Obama halted the march to war with Iran in its tracks and opened up diplomacy, but because the US still wages war somewhere, on some level, he's Dick Cheney. We have Obamacare, but because it involves mandates and private health insurers rather than a purely public system, it's the same as doing nothing and letting millions die from lack of healthcare. Then there's the ever-present "What has he done for us lately?" which never seems to acknowledge the existence of the other two branches of government, like if Obama were a true liberal President, he would magically overcome a bottomlessly corrupt GOP Congress by the sheer force of his progressive piety.
The attention paid by the American left to a subject tends to be inversely proportional to its own influence over it, so Congress - which we can affect much more quickly and effectively than any other aspect of the federal government - gets short shrift in these conversations. When it decides (usually erroneously) that the White House is failing to meet its obligations, does the American left then say "Hey, there's a midterm election coming up, let's take over Congress and force the Executive branch to the left from another branch"? Of course not. Because achievement is the enemy.
An achievement-oriented, left-dominated Congress would be extremely effectual - far more so even than having a liberal President - and yet that goal makes a vanishingly small element of political activism and conversation on the left. It would be so effectual that the other two branches, even if in the hands of the radical right, would be constantly on the defensive: A right-wing Republican (but I repeat myself) in the White House would have to practically automate the process of vetoes, and would frequently be overridden; and the Lawless Five on the Supreme Court would have to be in session 24/7 to strike down all the progressive legislation, probably resulting in some Constitutional amendments passing to override them or at least check their radical judicial abuses of power.
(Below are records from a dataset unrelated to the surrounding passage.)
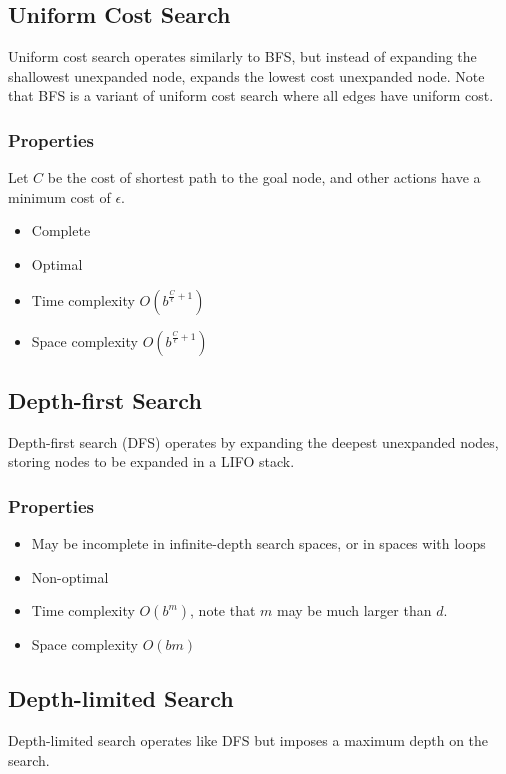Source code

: \documentclass[12pt,titlepage]{article}
\begin{document}
    \subsection{Uniform Cost Search}
      Uniform cost search operates similarly to BFS, but instead of expanding the shallowest unexpanded node, expands the lowest cost
      unexpanded node. Note that BFS is a variant of uniform cost search where all edges have uniform cost.

      \subsubsection{Properties}
        Let $C$ be the cost of shortest path to the goal node, and other actions have a minimum cost of $\epsilon$.
        \begin{itemize}
          \item Complete
          \item Optimal
          \item Time complexity $O(b^{\frac{C}{\epsilon} + 1})$
          \item Space complexity $O(b^{\frac{C}{\epsilon} + 1})$
        \end{itemize}

    \subsection{Depth-first Search}
      Depth-first search (DFS) operates by expanding the deepest unexpanded nodes, storing nodes to be expanded in a LIFO stack.

      \subsubsection{Properties}
        \begin{itemize}
          \item May be incomplete in infinite-depth search spaces, or in spaces with loops
          \item Non-optimal
          \item Time complexity $O(b^m)$, note that $m$ may be much larger than $d$.
          \item Space complexity $O(bm)$
        \end{itemize}

    \subsection{Depth-limited Search}
      Depth-limited search operates like DFS but imposes a maximum depth on the search.
\end{document}
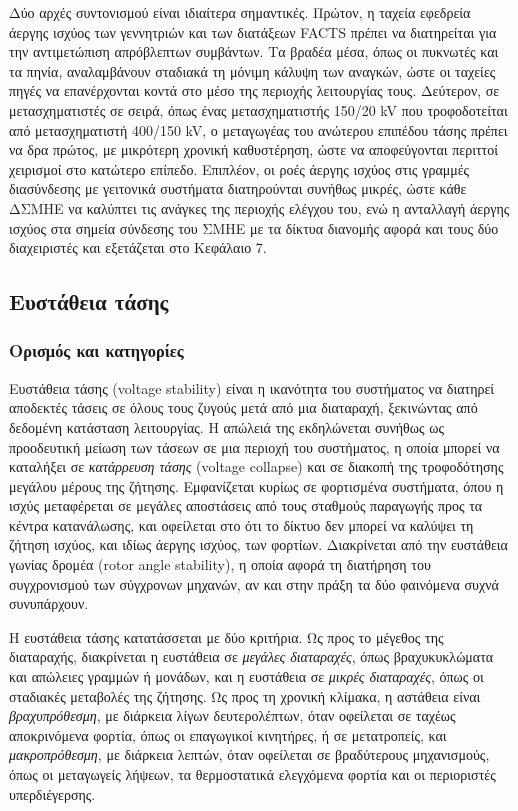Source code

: Δύο αρχές συντονισμού είναι ιδιαίτερα σημαντικές. Πρώτον, η ταχεία εφεδρεία άεργης ισχύος των
γεννητριών και των διατάξεων FACTS πρέπει να διατηρείται για την αντιμετώπιση απρόβλεπτων
συμβάντων. Τα βραδέα μέσα, όπως οι πυκνωτές και τα πηνία, αναλαμβάνουν σταδιακά τη μόνιμη
κάλυψη των αναγκών, ώστε οι ταχείες πηγές να επανέρχονται κοντά στο μέσο της περιοχής
λειτουργίας τους. Δεύτερον, σε μετασχηματιστές σε σειρά, όπως ένας μετασχηματιστής 150/20 kV
που τροφοδοτείται από μετασχηματιστή 400/150 kV, ο μεταγωγέας του ανώτερου επιπέδου τάσης πρέπει
να δρα πρώτος, με μικρότερη χρονική καθυστέρηση, ώστε να αποφεύγονται περιττοί χειρισμοί στο
κατώτερο επίπεδο. Επιπλέον, οι ροές άεργης ισχύος στις γραμμές διασύνδεσης με γειτονικά
συστήματα διατηρούνται συνήθως μικρές, ώστε κάθε ΔΣΜΗΕ να καλύπτει τις ανάγκες της περιοχής
ελέγχου του, ενώ η ανταλλαγή άεργης ισχύος στα σημεία σύνδεσης του ΣΜΗΕ με τα
δίκτυα διανομής αφορά και τους δύο διαχειριστές και εξετάζεται στο Κεφάλαιο 7.

\subsection{Ευστάθεια τάσης}
\label{sec:v-stability}

\subsubsection{Ορισμός και κατηγορίες}

Ευστάθεια τάσης (voltage stability) είναι η ικανότητα του συστήματος να διατηρεί αποδεκτές
τάσεις σε όλους τους ζυγούς μετά από μια διαταραχή, ξεκινώντας από δεδομένη κατάσταση
λειτουργίας. Η απώλειά της εκδηλώνεται συνήθως ως προοδευτική μείωση των τάσεων σε μια περιοχή
του συστήματος, η οποία μπορεί να καταλήξει σε \emph{κατάρρευση τάσης} (voltage collapse) και
σε διακοπή της τροφοδότησης μεγάλου μέρους της ζήτησης. Εμφανίζεται κυρίως σε φορτισμένα
συστήματα, όπου η ισχύς μεταφέρεται σε μεγάλες αποστάσεις από τους σταθμούς παραγωγής προς τα
κέντρα κατανάλωσης, και οφείλεται στο ότι το δίκτυο δεν μπορεί να καλύψει τη ζήτηση ισχύος, και
ιδίως άεργης ισχύος, των φορτίων. Διακρίνεται από την ευστάθεια γωνίας δρομέα (rotor angle
stability), η οποία αφορά τη
διατήρηση του συγχρονισμού των σύγχρονων μηχανών, αν και στην πράξη τα δύο φαινόμενα συχνά
συνυπάρχουν.

Η ευστάθεια τάσης κατατάσσεται με δύο κριτήρια. Ως προς το μέγεθος της διαταραχής, διακρίνεται
η ευστάθεια σε \emph{μεγάλες διαταραχές}, όπως βραχυκυκλώματα και απώλειες γραμμών ή μονάδων,
και η ευστάθεια σε \emph{μικρές διαταραχές}, όπως οι σταδιακές μεταβολές της ζήτησης. Ως προς
τη χρονική κλίμακα, η αστάθεια είναι \emph{βραχυπρόθεσμη}, με διάρκεια λίγων δευτερολέπτων,
όταν οφείλεται σε ταχέως αποκρινόμενα φορτία, όπως οι επαγωγικοί κινητήρες, ή σε μετατροπείς,
και \emph{μακροπρόθεσμη}, με διάρκεια λεπτών, όταν οφείλεται σε βραδύτερους μηχανισμούς, όπως
οι μεταγωγείς λήψεων, τα θερμοστατικά ελεγχόμενα φορτία και οι περιοριστές υπερδιέγερσης.

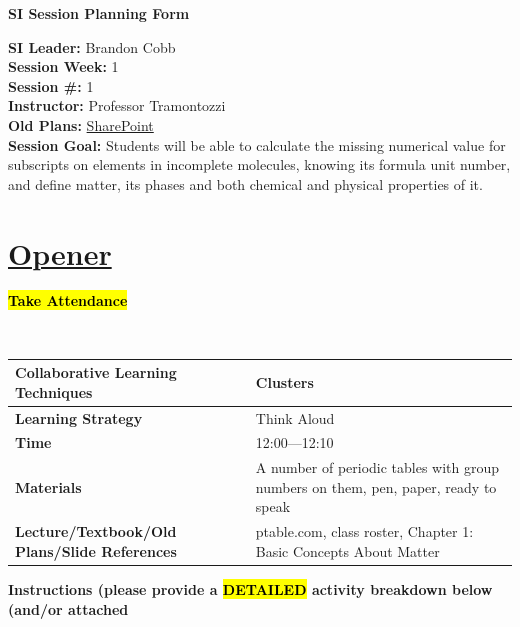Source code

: \documentclass{article}
\begin{document}
\begin{center}
    {\LARGE \textbf{SI Session Planning Form}}
\end{center}

\vspace{0.5cm}

\noindent
\begin{flushleft}
\textbf{SI Leader:} Brandon Cobb \\
\textbf{Session Week:} 1 \\
\textbf{Session \#:} 1 \\
\textbf{Instructor:} Professor Tramontozzi \\
\textbf{Old Plans:} \href{https://macombedu.sharepoint.com/:b:/s/ASC-SupplementalInstructionEmbeddedTutoring/EeSYqCwT_KhMolgJvXbVEjgBOyF_DevvS8BgCm1zPkQQJg?e=QJTt4o}{SharePoint} \\
\textbf{Session Goal:} Students will be able to calculate the missing numerical value for subscripts on elements in incomplete molecules, knowing its formula unit number, and define matter, its phases and both chemical and physical properties of it.
\end{flushleft}

\vspace{1em}
\section*{\underline{Opener}}
{\centering\large\textbf{\hl{Take Attendance}}\par}\vspace{-0.25\baselineskip}

\\
\begin{tabular}{|p{4.2cm}|p{9.8cm}|}
\hline
\textbf{Collaborative Learning Techniques} & Clusters \\
\hline
\textbf{Learning Strategy} & Think Aloud \\
\hline
\textbf{Time} & 12:00---12:10 \\
\hline
\textbf{Materials} & A number of periodic tables with group numbers on them, pen, paper, ready to speak \\
\hline
\textbf{Lecture/Textbook/Old Plans/Slide References} & ptable.com, class roster, Chapter 1: Basic Concepts About Matter \\
\hline
\end{tabular}

\vspace{0.5cm}
\noindent
{\large \textbf{Instructions (please provide a \hl{DETAILED} activity breakdown below (and/or attached}} \\
\end{document}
So, in summary, this is why the American left is far less effective than the European left:
1. Self-absorbed and insular, waiting for the country to come to it rather than acting as bold missionaries for its values.
2. Flighty and abstract, obsessing on symbols and feelings while treating objective judgment and logic as profane.
3. A negative self-definition that unjustly concedes the moral substance of American culture to false right-wing definitions.
4. Rewards dereliction by political leaders who fill the void of accomplishment with ineffectual symbolic advocacy.
5. Punishes leaders who produce tangible achievements by obsessing on flaws as measured against nonexistent fantasy programs rather than against the preceding state of affairs.
6. Virtually ignores Congress - the most effectual branch of government to control - in favor of obsessing on the Executive Branch.
7. Instinctively prefers the personal freedom of being inconsequential over the moral dangers of governing effectively.
If you see any of this in yourself, address it and you will - by however small a measure - make the country a better place, make better decisions as a citizen, and probably be more effective as an activist.